Commissioning: if you always do what you've always done...
Featured article -
10 February 2020
By Kate Sibthorp
Andy Brogan’s presentation was thought-provoking to say the least and, I sensed, quite challenging for some people in the room.
He argued that commissioning for outcomes in social care is a bad idea. What?! Let’s be clear here; he’s not saying we don’t want to achieve outcomes, but that the process of commissioning for outcomes leads us to measure the wrong things, things that don’t make a positive difference to people’s lives.

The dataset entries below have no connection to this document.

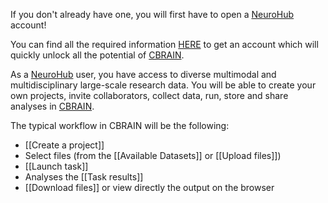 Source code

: If you don't already have one, you will first have to open a [NeuroHub](https://neurohub.ca/) account!

You can find all the required information [HERE](https://github.com/neurohub/neurohub_documentation/wiki/1.1.Get-a-NeuroHub-account) to get an account which will quickly unlock all the potential of [CBRAIN](https://portal.cbrain.mcgill.ca/login).

As a [NeuroHub](https://neurohub.ca/) user, you have access to diverse multimodal and multidisciplinary large-scale research data. You will be able to create your own projects, invite collaborators, collect data, run, store and share analyses in [CBRAIN](https://cbrain.ca/).

The typical workflow in CBRAIN will be the following:

* [[Create a project]]
* Select files (from the [[Available Datasets]] or [[Upload files]]) 
* [[Launch task]] 
* Analyses the [[Task results]] 
* [[Download files]] or view directly the output on the browser  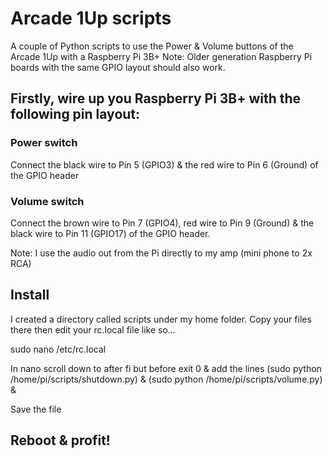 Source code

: # Arcade 1Up scripts

A couple of Python scripts to use the Power &amp; Volume buttons of the Arcade 1Up with a Raspberry Pi 3B+
Note: Older generation Raspberry Pi boards with the same GPIO layout should also work.

## Firstly, wire up you Raspberry Pi 3B+ with the following pin layout:

### Power switch
Connect the black wire to Pin 5 (GPIO3) & the red wire to Pin 6 (Ground) of the GPIO header

### Volume switch
Connect the brown wire to Pin 7 (GPIO4), red wire to Pin 9 (Ground) & the black wire to Pin 11 (GPIO17) of the GPIO header.

Note: I use the audio out from the Pi directly to my amp (mini phone to 2x RCA)

## Install
I created a directory called scripts under my home folder.
Copy your files there then edit your rc.local file like so...

sudo nano /etc/rc.local

In nano scroll down to after fi but before exit 0 & add the lines
(sudo python /home/pi/scripts/shutdown.py) &
(sudo python /home/pi/scripts/volume.py) &

Save the file

## Reboot & profit!

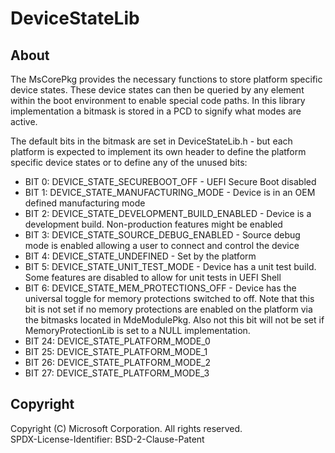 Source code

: # DeviceStateLib

## About

The MsCorePkg provides the necessary functions to store platform specific device
states.  These device states can then be queried by any element within the boot
environment to enable special code paths.  In this library implementation a
bitmask is stored in a PCD to signify what modes are active.

The default bits in the bitmask are set in DeviceStateLib.h - but each platform
is expected to implement its own header to define the platform specific device
states or to define any of the unused bits:

* BIT 0:  DEVICE_STATE_SECUREBOOT_OFF - UEFI Secure Boot disabled
* BIT 1:  DEVICE_STATE_MANUFACTURING_MODE - Device is in an OEM defined
  manufacturing mode
* BIT 2:  DEVICE_STATE_DEVELOPMENT_BUILD_ENABLED - Device is a development
  build.  Non-production features might be enabled
* BIT 3:  DEVICE_STATE_SOURCE_DEBUG_ENABLED - Source debug mode is enabled
  allowing a user to connect and control the device
* BIT 4:  DEVICE_STATE_UNDEFINED - Set by the platform
* BIT 5:  DEVICE_STATE_UNIT_TEST_MODE - Device has a unit test build. Some
  features are disabled to allow for unit tests in UEFI Shell
* BIT 6: DEVICE_STATE_MEM_PROTECTIONS_OFF - Device has the universal toggle for memory
  protections switched to off. Note that this bit is not set if no memory protections
  are enabled on the platform via the bitmasks located in MdeModulePkg. Also not this
  bit will not be set if MemoryProtectionLib is set to a NULL implementation.
* BIT 24: DEVICE_STATE_PLATFORM_MODE_0
* BIT 25: DEVICE_STATE_PLATFORM_MODE_1
* BIT 26: DEVICE_STATE_PLATFORM_MODE_2
* BIT 27: DEVICE_STATE_PLATFORM_MODE_3

## Copyright

Copyright (C) Microsoft Corporation. All rights reserved.  
SPDX-License-Identifier: BSD-2-Clause-Patent
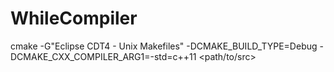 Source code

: WhileCompiler
=============

cmake -G"Eclipse CDT4 - Unix Makefiles" -DCMAKE_BUILD_TYPE=Debug -DCMAKE_CXX_COMPILER_ARG1=-std=c++11 <path/to/src>
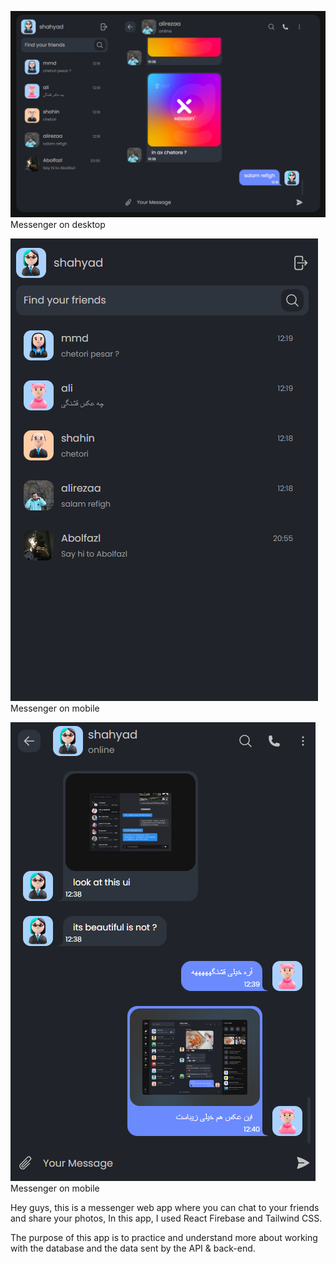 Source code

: ![alt text](./src/images/messnger-1.PNG)
<br>
Messenger on desktop

![alt text](./src/images/messnger-2.PNG)
<br>
Messenger on mobile

![alt text](./src/images/messnger-3.PNG)
<br>
Messenger on mobile

Hey guys, this is a messenger web app where you can chat to your friends and share your photos,
In this app, I used React Firebase and Tailwind CSS.

The purpose of this app is to practice and understand more about working with the database and the data sent by the API & back-end.
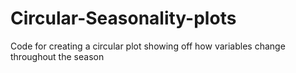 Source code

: # Circular-Seasonality-plots
Code for creating a circular plot showing off how variables change throughout the season
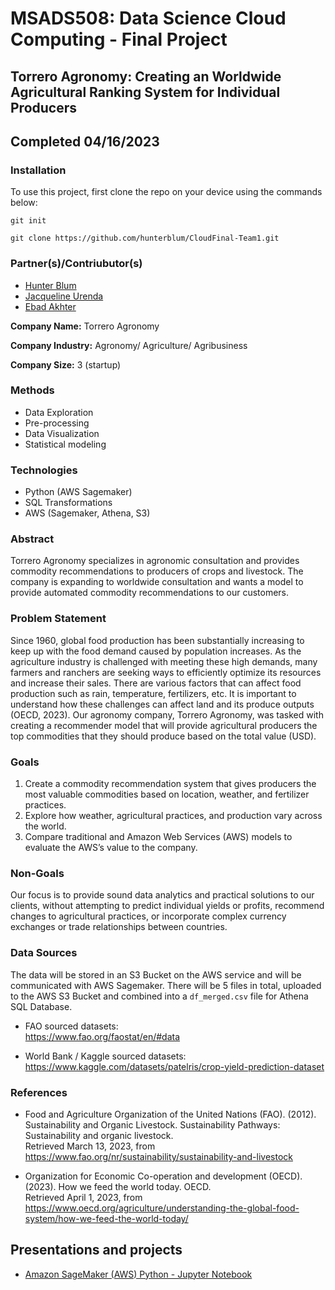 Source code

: # MSADS508: Data Science Cloud Computing - Final Project
## Torrero Agronomy: Creating an Worldwide Agricultural Ranking System for Individual Producers

## Completed 04/16/2023

### Installation

To use this project, first clone the repo on your device using the commands below:

`git init`

`git clone https://github.com/hunterblum/CloudFinal-Team1.git`

### Partner(s)/Contriubutor(s)
* [Hunter Blum](https://github.com/hunterblum)
* [Jacqueline Urenda](https://github.com/jackieure)
* [Ebad Akhter](https://github.com/ebadakhter)

**Company Name:** Torrero Agronomy

**Company Industry:** Agronomy/ Agriculture/ Agribusiness

**Company Size:** 3 (startup)

### Methods
* Data Exploration
* Pre-processing
* Data Visualization
* Statistical modeling

### Technologies
* Python (AWS Sagemaker)
* SQL Transformations
* AWS (Sagemaker, Athena, S3)

### Abstract
Torrero Agronomy specializes in agronomic consultation and provides commodity recommendations to producers of crops and livestock. The company is expanding to worldwide consultation and wants a model to provide automated commodity recommendations to our customers.

### Problem Statement
Since 1960, global food production has been substantially increasing to keep up with the food demand caused by population increases. As the agriculture industry is challenged with meeting these high demands, many farmers and ranchers are seeking ways to efficiently optimize its resources and increase their sales. There are various factors that can affect food production such as rain, temperature, fertilizers, etc. It is important to understand how these challenges can affect land and its produce outputs (OECD, 2023). Our agronomy company, Torrero Agronomy, was tasked with creating a recommender model that will provide agricultural producers the top commodities that they should produce based on the total value (USD).

### Goals
1. Create a commodity recommendation system that gives producers the most valuable commodities based on location, weather, and fertilizer practices.
2. Explore how weather, agricultural practices, and production vary across the world. 
3. Compare traditional and Amazon Web Services (AWS) models to evaluate the AWS’s value to the company.


### Non-Goals 
Our focus is to provide sound data analytics and practical solutions to our clients, without attempting to predict individual yields or profits, recommend changes to agricultural practices, or incorporate complex currency exchanges or trade relationships between countries.


### Data Sources
The data will be stored in an S3 Bucket on the AWS service and will be communicated with AWS Sagemaker. There will be 5 files in total, uploaded to the AWS S3 Bucket and combined into a `df_merged.csv` file for Athena SQL Database.

* FAO sourced datasets:  
https://www.fao.org/faostat/en/#data

* World Bank / Kaggle sourced datasets:  
https://www.kaggle.com/datasets/patelris/crop-yield-prediction-dataset


### References
* Food and Agriculture Organization of the United Nations (FAO). (2012). Sustainability and Organic Livestock. Sustainability Pathways: Sustainability and organic livestock.  
Retrieved March 13, 2023, from https://www.fao.org/nr/sustainability/sustainability-and-livestock

* Organization for Economic Co-operation and development (OECD). (2023). How we feed the world today. OECD.  
Retrieved April 1, 2023, from https://www.oecd.org/agriculture/understanding-the-global-food-system/how-we-feed-the-world-today/ 


## Presentations and projects  
* [Amazon SageMaker (AWS) Python - Jupyter Notebook](https://github.com/hunterblum/CloudFinal-Team1/blob/main/Cloud_Team1.ipynb)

I’ve come across this personally, when I secured funding for one of my daughter’s PAs to go to college to get a Certificate in Care. She decided to abandon it after just two weeks. She was being told that she had to record in writing, every day, exactly what they’d done – how many drinks, how many visits to the loo etc. She told the course tutor that I didn’t want to know these things. I wanted to know if my daughter had had a good day – was she happy, had people been friendly, would she enjoy going back to wherever they’d been or seeing a film again. The tutor said that the PA should still write everything down to ‘cover herself’ in case of a problem situation. It was all process, not relationships or happiness. The only way anyone could measure what matters for my daughter would be to count smiles and laughter. The relationship between me, my daughter and her PAs is built on trust. Sometimes the PA might do something I wouldn’t have done, but if it’s coming from the right place, the heart, that’s fine. And anyway, who’s to say the PA’s ‘wrong’ and I’m ‘right’? I’m happy for them to try things and see whether my daughter likes them or not.
As Andy Brogan explains...
Populations don't experience outcomes. People do.
In this context, Andy Brogan’s approach makes good sense to me. He says that great results in social care are achieved through relationships between people. If we accept this, then commissioning needs to evolve into a process that secures the right underpinning values, attitudes and relationships that will deliver good, meaningful lives. I hear people talking a lot about moving away from the time and task approach. The question is, how do we commission the underlying conditions that will enable human relationships to flourish and enable great outcomes to emerge?
It seems to me that Andy’s view of commissioning is far more dynamic than what currently tends to happen. It recognises that we don’t always know exactly what outcomes we want (human lives are messy) and people who access services are endlessly diverse. So commissioners need to work with people, communities and providers in a way that figures out what to do as we go along, running with what works and abandoning what doesn’t. It means that commissioning would have to become a more continuous learning process, more open and flexible, more iterative - not a straightforward specify/deliver/measure approach. There would have to be continuing conversations between commissioners, people who access services and providers to share how things are going and think about what’s working, what’s not working and what else to try. It couldn’t be anything other than place-based and co-produced.
There are lots of challenges associated with this. Not least, and something I’m interested in exploring, is how we enable people in communities, including people who access services, to evolve from being passive customers or recipients to authentic co-production. There are some excellent examples of co-production, the relationship between Think Local Act Personal and the National Co-Production Advisory Group being one. But most people I know don’t get it; in my experience, there isn’t a latent majority of people who access services ready and willing to co-produce. We need to nurture co-production.
This approach takes guts, leadership, collaboration and heaps of trust. It feels like a real opportunity and I’m hoping that the Social Care Innovation Network will generate some interest in giving it a go!